Minor Miracles at Lent

On the toilet pan, straining like a tugboat pulling a liner. Yes! Thank you, God. Father Wexford washed his hands afterwards. iPad on the dresser, set and ready for the Zoom Mass. A small congregation, Covid consequent, but the service would be reverent nevertheless.

            He squeezed the door handle. No movement. Was it jammed again? He couldn’t get out! Perhaps a small prayer for the door’s release? No time. Mass imminent. Nothing for it, he’d have to do his priestly duties astride the toilet seat. What would Our Lord make of that?

            Faces floated on the screen. Miss Crimington, eyes anxious. Were those white tiles behind her? Where was her large kitchen sideboard? Elderly Mrs Lewis: sitting on the edge of a bath? And could that be a shower head above Mr Pascal’s cranium? Start Mass.

            ‘In the name of the Father, and of the Son…’

            ‘Amen,’ Miss Crimington whispered. How had she locked herself in the loo? Thankfully, she had her phone in her pocket when caught short. A Zoom Mass, then telephone her neighbours for assistance.

            Mr Pascal had lost all sense of time in the shower. Drying himself, he’d glanced at his lavatory laptop – a computer in each room; he was proud to be an own-up techno-nerd – when Father’s bald dome had filled the screen. Pascal had thrust a towel about his waist in the nick of time. Now here he was shivering as he attended to Mass, hoping his naked shoulders weren’t visible to the congregation.

            Mrs Lewis, since having IT lessons from her daughter, swore by the internet. Cleaning her teeth in the bathroom, listening to the Sunday Archers’ omnibus: what pleasure! But then – oh horror! – she remembered the clocks had gone forwards overnight. Spitting out toothpaste, she clicked on the tablet’s Zoom icon, just in time for the start of Mass.

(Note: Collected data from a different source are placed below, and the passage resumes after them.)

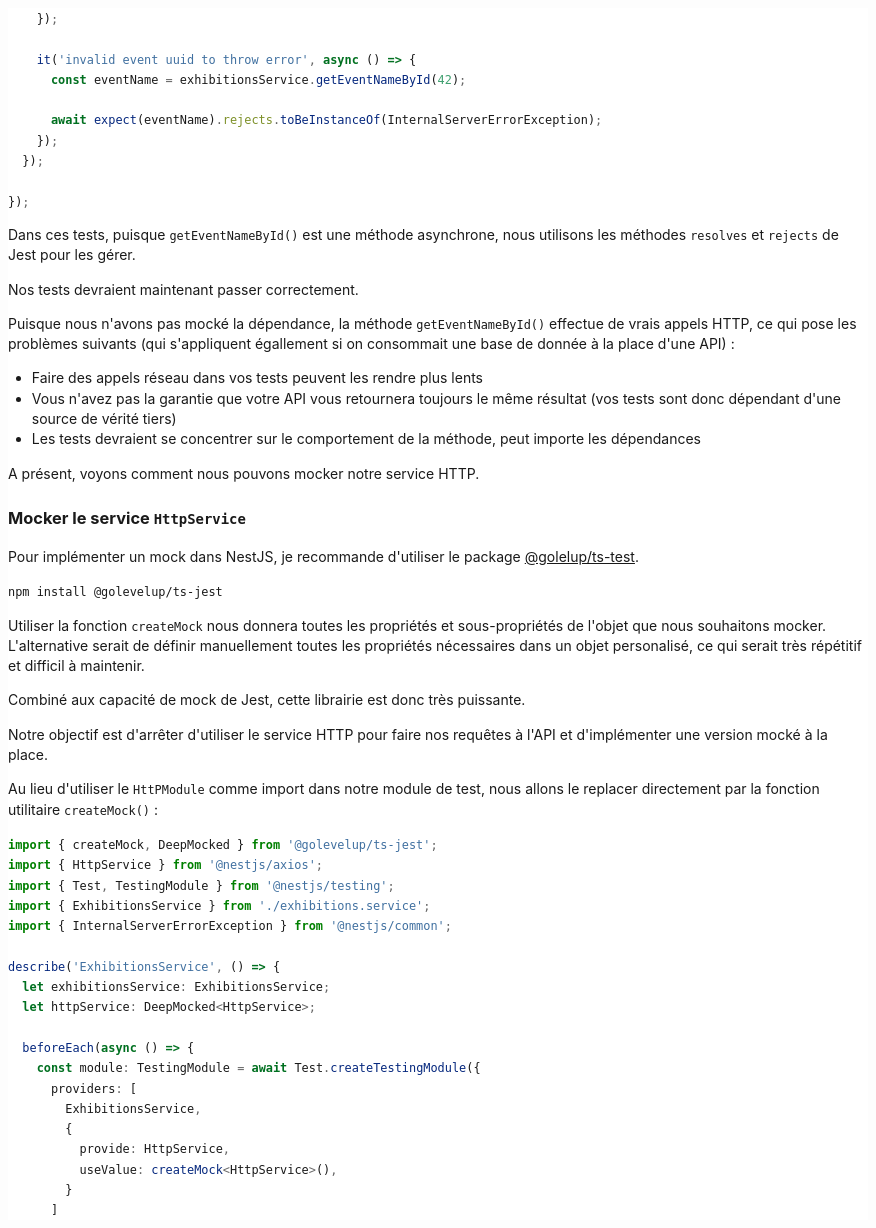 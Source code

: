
 ```ts
    });

    it('invalid event uuid to throw error', async () => {
      const eventName = exhibitionsService.getEventNameById(42);

      await expect(eventName).rejects.toBeInstanceOf(InternalServerErrorException);
    });
  });
  
});
```

Dans ces tests, puisque `getEventNameById()` est une méthode asynchrone, nous utilisons les méthodes `resolves` et `rejects` de Jest pour les gérer.  

Nos tests devraient maintenant passer correctement.  

Puisque nous n'avons pas mocké la dépendance, la méthode `getEventNameById()` effectue de vrais appels HTTP, ce qui pose les problèmes suivants (qui s'appliquent égallement si on consommait une base de donnée à la place d'une API) :  
- Faire des appels réseau dans vos tests peuvent les rendre plus lents
- Vous n'avez pas la garantie que votre API vous retournera toujours le même résultat (vos tests sont donc dépendant d'une source de vérité tiers)
- Les tests devraient se concentrer sur le comportement de la méthode, peut importe les dépendances

A présent, voyons comment nous pouvons mocker notre service HTTP.  

### Mocker le service `HttpService`

Pour implémenter un mock dans NestJS, je recommande d'utiliser le package [@golelup/ts-test](https://www.npmjs.com/package/@golevelup/ts-jest).  

```bash
npm install @golevelup/ts-jest
```

Utiliser la fonction `createMock` nous donnera toutes les propriétés et sous-propriétés de l'objet que nous souhaitons mocker. L'alternative serait de définir manuellement toutes les propriétés nécessaires dans un objet personalisé, ce qui serait très répétitif et difficil à maintenir.  

Combiné aux capacité de mock de Jest, cette librairie est donc très puissante.  

Notre objectif est d'arrêter d'utiliser le service HTTP pour faire nos requêtes à l'API et d'implémenter une version mocké à la place.  

Au lieu d'utiliser le `HttPModule` comme import dans notre module de test, nous allons le replacer directement par la fonction utilitaire `createMock()` :  

```ts
import { createMock, DeepMocked } from '@golevelup/ts-jest';
import { HttpService } from '@nestjs/axios';
import { Test, TestingModule } from '@nestjs/testing';
import { ExhibitionsService } from './exhibitions.service';
import { InternalServerErrorException } from '@nestjs/common';

describe('ExhibitionsService', () => {
  let exhibitionsService: ExhibitionsService;
  let httpService: DeepMocked<HttpService>;

  beforeEach(async () => {
    const module: TestingModule = await Test.createTestingModule({
      providers: [
        ExhibitionsService,
        {
          provide: HttpService,
          useValue: createMock<HttpService>(),
        }
      ]
```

            As the service approached the offering, Father remembered he’d left both the host and wine in the sacristy. Too late now. Implement an emergency plan, and hope broadband reception for participants was as dodgy as on his own fuzzy screen. Holding up a small white bar of soap, he said solemnly, ‘Take this, all of you, and eat it: this is my body.’ His aluminium toothbrush container, minus toothbrush, was wielded next: ‘This is the cup of my blood.’

            He stumbled through the rest of the service. Had he seen Mr Pascal naked?  And toothpaste around Mrs Lewis’ mouth? ‘The Lord be with you.’ ‘And also with you,’ his flock replied. ‘The Mass is ended, go in peace,’ he instructed them.             A difficult morning but God had brought them through. He put down the iPad, and tried the handle anew. At the same time, Miss Crimington tried hers. Both doors opened. Had God been testing their patience? Mr Pascal no longer felt cold. He was clothed. How had that happened? He’d not dressed himself. Mrs Lewis turned on the iPlayer to catch the end of the Archers. Weren’t these computers miraculous inventions!